Nilai Ekspor Aceh pada Januari 2026 Mengalami Penurunan
Berdasarkan data yang dirilis oleh Badan Pusat Statistik (BPS) Aceh, nilai ekspor asal Provinsi Aceh pada bulan Januari 2026 tercatat sebesar 47,58 juta dolar AS. Angka ini menunjukkan penurunan sebesar 20,29 persen dibandingkan Desember 2025. Secara tahunan atau year on year (yoy), nilai ekspor juga mengalami penurunan sebesar 6,43 persen dibandingkan Januari 2025.
Kepala BPS Provinsi Aceh, Agus Andria, menjelaskan bahwa sebagian besar komoditas diekspor melalui pelabuhan di Aceh sendiri. Dalam data tersebut, nilai ekspor melalui pelabuhan Aceh mencapai 42,87 juta dolar AS atau sekitar 90,09 persen dari total ekspor. Sementara sisanya dikirim melalui pelabuhan di provinsi lain, dengan porsi terbesar melalui Provinsi Sumatera Utara senilai 4,65 juta dolar AS.
Komoditas Ekspor Terbesar dan Tujuan Ekspor
Dalam laporan tersebut, ekspor terbesar pada Januari 2026 tujuan India dengan nilai 41,35 juta dolar AS. Komoditas utama yang dikirim adalah batu bara. Di posisi kedua, Jepang menerima ekspor senilai 2,34 juta dolar AS dengan komoditas bahan anyaman nabati. Amerika Serikat menjadi negara ketiga dengan nilai ekspor 1,76 juta dolar AS, terutama untuk kopi dan rempah-rempah.
Secara keseluruhan, batu bara menjadi komoditas ekspor terbesar dengan nilai 40,97 juta dolar AS atau setara 86,12 persen dari total ekspor. Selain itu, komoditas lain seperti kopi dan rempah-rempah, bahan anyaman nabati, serta berbagai produk kimia turut berkontribusi dalam ekspor Aceh.

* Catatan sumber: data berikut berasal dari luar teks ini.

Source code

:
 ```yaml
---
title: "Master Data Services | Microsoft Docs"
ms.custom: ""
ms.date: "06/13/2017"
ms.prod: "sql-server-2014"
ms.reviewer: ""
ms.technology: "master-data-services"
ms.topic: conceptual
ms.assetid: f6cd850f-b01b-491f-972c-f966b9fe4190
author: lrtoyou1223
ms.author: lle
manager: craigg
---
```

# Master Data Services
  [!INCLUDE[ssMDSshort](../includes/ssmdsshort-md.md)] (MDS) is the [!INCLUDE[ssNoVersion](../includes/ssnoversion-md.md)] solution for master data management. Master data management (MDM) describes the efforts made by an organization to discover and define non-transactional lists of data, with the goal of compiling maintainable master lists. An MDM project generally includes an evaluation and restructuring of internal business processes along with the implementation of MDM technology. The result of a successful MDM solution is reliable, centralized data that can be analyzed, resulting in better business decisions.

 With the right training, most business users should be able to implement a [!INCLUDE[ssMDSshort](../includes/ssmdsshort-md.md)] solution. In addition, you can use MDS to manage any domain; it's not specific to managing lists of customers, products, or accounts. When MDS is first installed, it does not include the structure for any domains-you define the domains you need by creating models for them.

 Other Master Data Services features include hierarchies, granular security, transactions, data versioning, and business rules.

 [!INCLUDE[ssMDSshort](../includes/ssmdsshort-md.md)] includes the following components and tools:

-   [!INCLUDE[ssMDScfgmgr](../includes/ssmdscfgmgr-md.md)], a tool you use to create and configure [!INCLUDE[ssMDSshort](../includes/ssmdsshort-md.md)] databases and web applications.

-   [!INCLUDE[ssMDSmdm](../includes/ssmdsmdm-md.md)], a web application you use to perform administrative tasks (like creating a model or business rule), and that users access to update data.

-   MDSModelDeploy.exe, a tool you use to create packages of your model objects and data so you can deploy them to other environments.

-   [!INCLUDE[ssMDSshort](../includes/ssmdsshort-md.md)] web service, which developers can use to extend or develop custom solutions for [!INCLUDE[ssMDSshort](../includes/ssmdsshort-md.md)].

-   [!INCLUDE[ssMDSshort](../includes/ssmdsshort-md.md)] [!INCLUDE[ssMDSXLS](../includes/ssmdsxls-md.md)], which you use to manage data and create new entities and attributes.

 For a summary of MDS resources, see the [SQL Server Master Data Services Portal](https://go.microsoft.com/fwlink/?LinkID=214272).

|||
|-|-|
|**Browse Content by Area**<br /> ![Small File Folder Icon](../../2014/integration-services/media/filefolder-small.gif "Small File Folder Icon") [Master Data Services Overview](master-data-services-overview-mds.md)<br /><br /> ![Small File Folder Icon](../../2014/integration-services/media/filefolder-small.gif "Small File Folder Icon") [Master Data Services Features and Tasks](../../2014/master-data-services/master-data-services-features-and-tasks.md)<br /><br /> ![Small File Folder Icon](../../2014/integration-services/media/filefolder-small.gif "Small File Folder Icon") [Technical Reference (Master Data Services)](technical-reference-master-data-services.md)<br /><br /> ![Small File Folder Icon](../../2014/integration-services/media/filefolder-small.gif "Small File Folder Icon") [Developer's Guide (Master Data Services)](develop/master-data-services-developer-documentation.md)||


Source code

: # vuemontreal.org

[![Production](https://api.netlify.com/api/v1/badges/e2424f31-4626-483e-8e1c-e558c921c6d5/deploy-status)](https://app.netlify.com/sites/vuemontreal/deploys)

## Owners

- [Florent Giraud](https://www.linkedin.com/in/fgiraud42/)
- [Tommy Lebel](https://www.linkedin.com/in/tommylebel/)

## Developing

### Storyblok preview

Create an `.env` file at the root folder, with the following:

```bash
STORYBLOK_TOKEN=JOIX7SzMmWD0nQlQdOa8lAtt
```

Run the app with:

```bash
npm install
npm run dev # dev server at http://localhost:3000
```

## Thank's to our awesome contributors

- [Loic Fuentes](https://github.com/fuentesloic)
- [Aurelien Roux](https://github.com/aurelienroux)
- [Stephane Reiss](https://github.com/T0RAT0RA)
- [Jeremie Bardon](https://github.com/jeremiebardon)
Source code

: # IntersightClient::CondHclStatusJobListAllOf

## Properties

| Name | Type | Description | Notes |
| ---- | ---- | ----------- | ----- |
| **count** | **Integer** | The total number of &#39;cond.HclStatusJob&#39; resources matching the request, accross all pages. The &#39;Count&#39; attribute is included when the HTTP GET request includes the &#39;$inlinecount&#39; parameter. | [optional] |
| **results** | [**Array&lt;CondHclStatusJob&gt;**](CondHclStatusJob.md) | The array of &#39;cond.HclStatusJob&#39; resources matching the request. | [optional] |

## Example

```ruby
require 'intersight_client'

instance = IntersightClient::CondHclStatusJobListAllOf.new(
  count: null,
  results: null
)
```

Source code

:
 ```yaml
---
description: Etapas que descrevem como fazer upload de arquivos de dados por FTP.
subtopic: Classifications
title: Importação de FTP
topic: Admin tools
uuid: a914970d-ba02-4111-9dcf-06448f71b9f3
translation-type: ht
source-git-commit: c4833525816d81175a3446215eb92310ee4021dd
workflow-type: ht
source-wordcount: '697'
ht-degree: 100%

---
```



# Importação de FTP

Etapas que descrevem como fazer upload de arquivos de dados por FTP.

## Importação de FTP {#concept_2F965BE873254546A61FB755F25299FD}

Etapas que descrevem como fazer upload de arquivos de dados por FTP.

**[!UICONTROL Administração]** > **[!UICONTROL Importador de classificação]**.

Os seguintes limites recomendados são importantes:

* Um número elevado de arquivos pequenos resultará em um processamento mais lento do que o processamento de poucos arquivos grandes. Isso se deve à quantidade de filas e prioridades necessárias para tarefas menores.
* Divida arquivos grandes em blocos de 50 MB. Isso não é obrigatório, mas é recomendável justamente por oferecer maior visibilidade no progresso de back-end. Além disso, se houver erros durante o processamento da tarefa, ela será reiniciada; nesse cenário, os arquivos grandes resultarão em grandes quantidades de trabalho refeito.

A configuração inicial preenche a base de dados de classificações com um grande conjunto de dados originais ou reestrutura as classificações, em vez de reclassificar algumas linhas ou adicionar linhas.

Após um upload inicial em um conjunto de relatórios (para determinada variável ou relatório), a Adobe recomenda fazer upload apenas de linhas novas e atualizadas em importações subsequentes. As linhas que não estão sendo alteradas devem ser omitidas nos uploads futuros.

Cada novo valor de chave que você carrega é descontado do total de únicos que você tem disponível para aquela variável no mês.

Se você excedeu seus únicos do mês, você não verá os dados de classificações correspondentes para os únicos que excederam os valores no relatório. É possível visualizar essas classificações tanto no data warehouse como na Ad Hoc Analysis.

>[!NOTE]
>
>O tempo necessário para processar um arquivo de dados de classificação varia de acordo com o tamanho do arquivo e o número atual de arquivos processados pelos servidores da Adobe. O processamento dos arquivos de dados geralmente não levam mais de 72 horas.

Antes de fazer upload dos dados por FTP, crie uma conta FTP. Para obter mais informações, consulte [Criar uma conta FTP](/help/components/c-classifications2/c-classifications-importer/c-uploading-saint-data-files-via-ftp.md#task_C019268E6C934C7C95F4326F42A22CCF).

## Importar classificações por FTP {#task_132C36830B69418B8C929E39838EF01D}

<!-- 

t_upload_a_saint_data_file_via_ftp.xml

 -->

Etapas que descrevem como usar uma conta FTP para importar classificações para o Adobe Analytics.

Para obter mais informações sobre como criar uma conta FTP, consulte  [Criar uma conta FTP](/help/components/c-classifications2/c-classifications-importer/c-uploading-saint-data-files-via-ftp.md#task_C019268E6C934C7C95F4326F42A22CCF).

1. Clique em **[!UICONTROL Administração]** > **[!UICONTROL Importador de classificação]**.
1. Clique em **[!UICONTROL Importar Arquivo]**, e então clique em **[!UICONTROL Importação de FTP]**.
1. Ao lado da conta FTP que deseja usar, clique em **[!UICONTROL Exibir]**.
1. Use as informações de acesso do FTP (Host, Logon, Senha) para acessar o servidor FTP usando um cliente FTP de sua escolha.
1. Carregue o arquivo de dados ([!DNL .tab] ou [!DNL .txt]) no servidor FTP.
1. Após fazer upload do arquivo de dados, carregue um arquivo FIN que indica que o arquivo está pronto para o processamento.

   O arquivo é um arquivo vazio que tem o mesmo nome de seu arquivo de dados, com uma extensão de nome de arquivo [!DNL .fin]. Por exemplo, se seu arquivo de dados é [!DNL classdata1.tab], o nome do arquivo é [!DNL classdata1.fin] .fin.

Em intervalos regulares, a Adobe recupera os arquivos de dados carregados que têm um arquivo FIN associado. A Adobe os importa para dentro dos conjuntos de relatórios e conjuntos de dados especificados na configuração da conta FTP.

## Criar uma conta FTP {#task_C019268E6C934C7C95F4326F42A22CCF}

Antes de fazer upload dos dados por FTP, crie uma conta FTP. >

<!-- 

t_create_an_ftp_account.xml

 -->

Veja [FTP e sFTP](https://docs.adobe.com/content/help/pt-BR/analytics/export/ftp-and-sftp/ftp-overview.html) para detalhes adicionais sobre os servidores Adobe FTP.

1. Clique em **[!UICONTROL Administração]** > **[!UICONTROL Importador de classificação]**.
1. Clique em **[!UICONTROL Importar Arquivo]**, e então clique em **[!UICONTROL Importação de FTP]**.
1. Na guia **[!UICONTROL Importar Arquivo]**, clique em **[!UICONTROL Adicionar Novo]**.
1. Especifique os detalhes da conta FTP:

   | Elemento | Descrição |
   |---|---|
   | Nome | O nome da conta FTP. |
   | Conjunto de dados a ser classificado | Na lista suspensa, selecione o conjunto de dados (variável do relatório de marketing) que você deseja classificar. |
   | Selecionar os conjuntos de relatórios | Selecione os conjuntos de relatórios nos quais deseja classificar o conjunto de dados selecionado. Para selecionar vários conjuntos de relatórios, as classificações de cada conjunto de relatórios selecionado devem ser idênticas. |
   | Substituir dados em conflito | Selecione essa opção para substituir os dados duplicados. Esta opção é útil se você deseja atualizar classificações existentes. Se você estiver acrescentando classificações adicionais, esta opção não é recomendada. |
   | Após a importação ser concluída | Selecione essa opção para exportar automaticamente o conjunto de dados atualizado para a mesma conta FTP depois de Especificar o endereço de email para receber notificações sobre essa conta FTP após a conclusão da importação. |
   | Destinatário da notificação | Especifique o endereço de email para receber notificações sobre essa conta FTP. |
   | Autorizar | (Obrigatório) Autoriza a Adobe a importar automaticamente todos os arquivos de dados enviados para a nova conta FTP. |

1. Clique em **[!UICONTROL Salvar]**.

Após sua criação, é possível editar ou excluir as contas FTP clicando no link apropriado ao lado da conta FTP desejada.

Penurunan Nilai Impor ke Aceh
Selain ekspor, nilai impor yang masuk ke Provinsi Aceh pada Januari 2026 tercatat sebesar 29,73 juta dolar AS. Angka ini menunjukkan penurunan signifikan dibandingkan Desember 2025 sebesar 44,08 persen dan Januari 2025 sebesar 60,80 persen.
Berdasarkan negara asal, impor terbesar berasal dari Amerika Serikat senilai 24,19 juta dolar AS dengan komoditas utama gas propana/butana. Disusul Tiongkok sebesar 2,78 juta dolar AS dengan komoditas pupuk, serta Italia senilai 2,76 juta dolar AS dengan komoditas mesin atau pesawat mekanik.
Secara total, gas propana/butana mendominasi struktur impor dengan nilai 24,19 juta dolar AS atau 81,39 persen dari total impor. “Komoditas besar lainnya adalah pupuk serta mesin/pesawat mekanik,” ujar Agus Andria.
Neraca Perdagangan Aceh pada Januari 2026
Dengan nilai ekspor yang lebih tinggi dibandingkan impor, neraca perdagangan luar negeri Provinsi Aceh pada Januari 2026 mencatat surplus sebesar 17,86 juta dolar AS.
Namun demikian, dalam rentang Januari 2025 hingga Januari 2026, neraca perdagangan Aceh tercatat mengalami defisit pada beberapa periode, yakni Januari 2025, Februari 2025, Mei 2025, dan terakhir Oktober 2025.